▸ **Work to be completed**: Give back, word for word, the lines in the listing below from the one holding "# Architecture" down to the one holding "2024-04-22 at 23 55", both ends included.

▸ **Material supplied**:
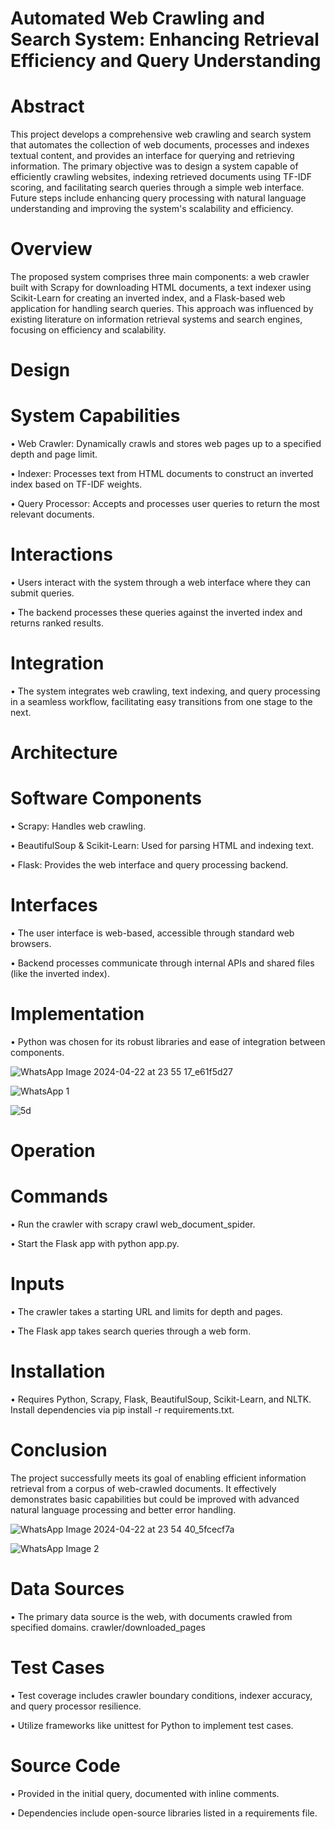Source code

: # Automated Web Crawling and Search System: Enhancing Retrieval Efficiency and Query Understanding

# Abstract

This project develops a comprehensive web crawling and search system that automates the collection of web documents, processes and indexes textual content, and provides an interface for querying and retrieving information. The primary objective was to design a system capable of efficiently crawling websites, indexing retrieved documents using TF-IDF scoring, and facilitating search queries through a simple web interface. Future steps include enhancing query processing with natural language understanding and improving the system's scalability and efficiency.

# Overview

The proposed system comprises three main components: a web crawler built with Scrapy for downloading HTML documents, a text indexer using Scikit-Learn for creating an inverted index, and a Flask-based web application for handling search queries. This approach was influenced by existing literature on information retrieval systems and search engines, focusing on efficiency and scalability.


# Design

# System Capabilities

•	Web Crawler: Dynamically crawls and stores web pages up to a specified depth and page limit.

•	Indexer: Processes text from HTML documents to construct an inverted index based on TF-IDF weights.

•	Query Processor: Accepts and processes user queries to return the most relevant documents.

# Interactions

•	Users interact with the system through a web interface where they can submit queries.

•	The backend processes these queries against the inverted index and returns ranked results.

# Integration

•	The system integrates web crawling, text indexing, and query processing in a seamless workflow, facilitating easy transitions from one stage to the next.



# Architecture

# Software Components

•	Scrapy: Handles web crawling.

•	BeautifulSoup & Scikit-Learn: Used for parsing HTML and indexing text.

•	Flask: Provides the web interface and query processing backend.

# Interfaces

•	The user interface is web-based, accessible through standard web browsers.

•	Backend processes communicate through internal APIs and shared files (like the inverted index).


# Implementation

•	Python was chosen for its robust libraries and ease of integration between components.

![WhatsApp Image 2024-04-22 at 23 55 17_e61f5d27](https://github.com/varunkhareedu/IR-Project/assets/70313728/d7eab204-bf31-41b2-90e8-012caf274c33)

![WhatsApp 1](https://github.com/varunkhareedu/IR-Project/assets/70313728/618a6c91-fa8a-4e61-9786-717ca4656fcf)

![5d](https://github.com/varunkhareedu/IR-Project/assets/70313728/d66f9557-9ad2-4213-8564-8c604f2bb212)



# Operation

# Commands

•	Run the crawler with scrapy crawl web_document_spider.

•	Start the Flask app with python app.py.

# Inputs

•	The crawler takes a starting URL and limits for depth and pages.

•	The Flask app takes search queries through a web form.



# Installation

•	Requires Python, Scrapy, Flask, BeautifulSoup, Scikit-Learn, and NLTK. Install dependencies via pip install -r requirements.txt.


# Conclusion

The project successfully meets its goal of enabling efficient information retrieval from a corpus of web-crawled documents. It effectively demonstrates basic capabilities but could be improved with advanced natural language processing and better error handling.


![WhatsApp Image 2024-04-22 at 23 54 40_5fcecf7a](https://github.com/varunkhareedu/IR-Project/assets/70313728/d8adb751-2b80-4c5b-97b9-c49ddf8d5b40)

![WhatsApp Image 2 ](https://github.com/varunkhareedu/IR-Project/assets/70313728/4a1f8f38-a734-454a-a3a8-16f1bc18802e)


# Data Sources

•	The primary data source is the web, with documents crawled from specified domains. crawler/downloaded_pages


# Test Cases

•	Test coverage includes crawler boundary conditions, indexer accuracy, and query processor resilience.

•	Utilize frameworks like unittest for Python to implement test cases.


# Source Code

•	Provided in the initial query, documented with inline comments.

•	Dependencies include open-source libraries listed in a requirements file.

▸ **Your solution**:
# Architecture

# Software Components

•	Scrapy: Handles web crawling.

•	BeautifulSoup & Scikit-Learn: Used for parsing HTML and indexing text.

•	Flask: Provides the web interface and query processing backend.

# Interfaces

•	The user interface is web-based, accessible through standard web browsers.

•	Backend processes communicate through internal APIs and shared files (like the inverted index).


# Implementation

•	Python was chosen for its robust libraries and ease of integration between components.

![WhatsApp Image 2024-04-22 at 23 55 17_e61f5d27](https://github.com/varunkhareedu/IR-Project/assets/70313728/d7eab204-bf31-41b2-90e8-012caf274c33)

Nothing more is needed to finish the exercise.